Elle n’alla pas loin et bientôt elle dut s’arrêter, ne voyant plus son chemin tant les yeux étaient pleins de larmes ; que leur avait-elle fait pour qu’elles fussent si dures !

Décidément, pour les vagabonds le travail est aussi difficile à trouver que les gros sous. La preuve était faite. Aussi n’osa-t-elle pas la répéter, et continua-t-elle son chemin, triste, n’ayant pas plus d’énergie dans le cœur que dans les jambes.

Le soleil de midi acheva de l’accabler ; maintenant elle se traînait plutôt qu’elle ne marchait, ne pressant un peu le pas que dans la traversée des villages pour échapper aux regards, qui, s’imaginait-elle, la poursuivaient, le ralentissant au contraire quand une voiture venant derrière elle, allait la dépasser ; à chaque instant, quand elle se voyait seule, elle s’arrêtait pour se reposer et respirer.

Mais alors c’était sa tête qui se mettait en travail, et les pensées qui la traversaient de plus en plus inquiétantes, ne faisaient qu’accroître sa prostration.

À quoi bon persévérer, puisqu’il était certain qu’elle ne pourrait pas aller jusqu’au bout ?
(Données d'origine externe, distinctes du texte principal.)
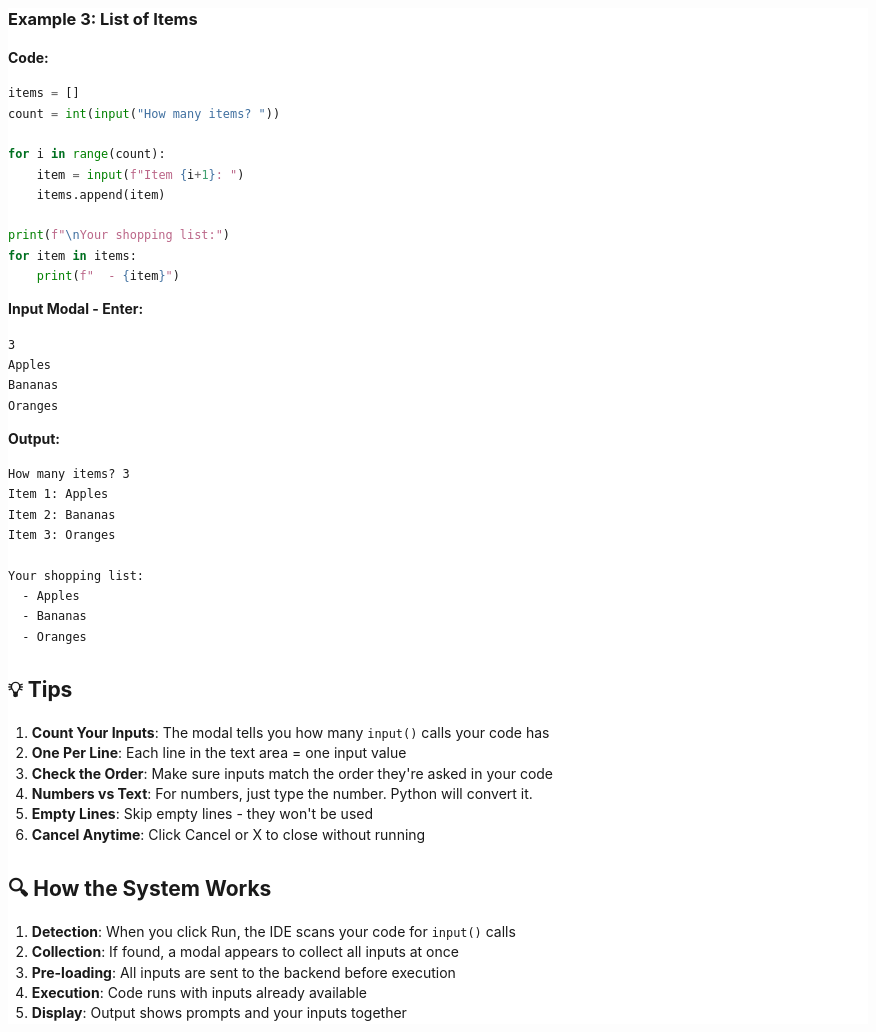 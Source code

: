 ### Example 3: List of Items
**Code:**
```python
items = []
count = int(input("How many items? "))

for i in range(count):
    item = input(f"Item {i+1}: ")
    items.append(item)

print(f"\nYour shopping list:")
for item in items:
    print(f"  - {item}")
```

**Input Modal - Enter:**
```
3
Apples
Bananas
Oranges
```

**Output:**
```
How many items? 3
Item 1: Apples
Item 2: Bananas
Item 3: Oranges

Your shopping list:
  - Apples
  - Bananas
  - Oranges
```

## 💡 Tips

1. **Count Your Inputs**: The modal tells you how many `input()` calls your code has
2. **One Per Line**: Each line in the text area = one input value
3. **Check the Order**: Make sure inputs match the order they're asked in your code
4. **Numbers vs Text**: For numbers, just type the number. Python will convert it.
5. **Empty Lines**: Skip empty lines - they won't be used
6. **Cancel Anytime**: Click Cancel or X to close without running

## 🔍 How the System Works

1. **Detection**: When you click Run, the IDE scans your code for `input()` calls
2. **Collection**: If found, a modal appears to collect all inputs at once
3. **Pre-loading**: All inputs are sent to the backend before execution
4. **Execution**: Code runs with inputs already available
5. **Display**: Output shows prompts and your inputs together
Elle arriva ainsi dans une forêt à travers laquelle la route droite s’enfonçait à perte de vue, et la chaleur déjà lourde et brûlante dans la plaine, s’y trouva étouffante : un soleil de feu, pas un souffle d’air, et des sous-bois comme des bas côtés du chemin montaient des bouffées de vapeur humide qui la suffoquaient.

Elle ne tarda pas à se sentir épuisée, et, baignée de sueur, le cœur défaillant, elle se laissa tomber sur l’herbe, incapable de mouvement comme de pensée.

À ce moment une charrette qui venait derrière elle, passa :

« Fait-y donc chaud, dit le paysan qui la conduisait, assis sur un des limons, faut mouri. »

Dans son hallucination, elle prit cette parole pour la confirmation d’une condamnation portée contre elle.

C’était donc vrai qu’elle devait mourir ; elle se l’était déjà dit plus d’une fois, et voilà que ce messager de la Mort le lui répétait.

Hé bien, elle mourrait ; il n’y avait pas à se révolter, ni à lutter plus longtemps ; elle le voudrait, qu’elle ne le pourrait plus ; son père était mort, sa mère était morte, maintenant c’était son tour.

Et de ces idées qui traversaient sa tête vide, la plus cruelle était de penser qu’elle eût été moins malheureuse de mourir avec eux, plutôt que dans ce fossé comme une pauvre bête.

Alors elle voulut faire un dernier effort, entrer sous bois et y choisir une place où elle se coucherait pour son dernier sommeil, à l’abri des regards curieux. Un chemin de traverse s’ouvrait à une courte distance, elle le prit et à une cinquantaine de mètres de la route, elle trouva une petite clairière herbée, dont la lisière était fleurie de belles digitales violettes. Elle s’assit à l’ombre d’une cépée de châtaignier, et s’allongeant, elle posa sa tête sur son bras, comme elle faisait chaque soir pour s’endormir.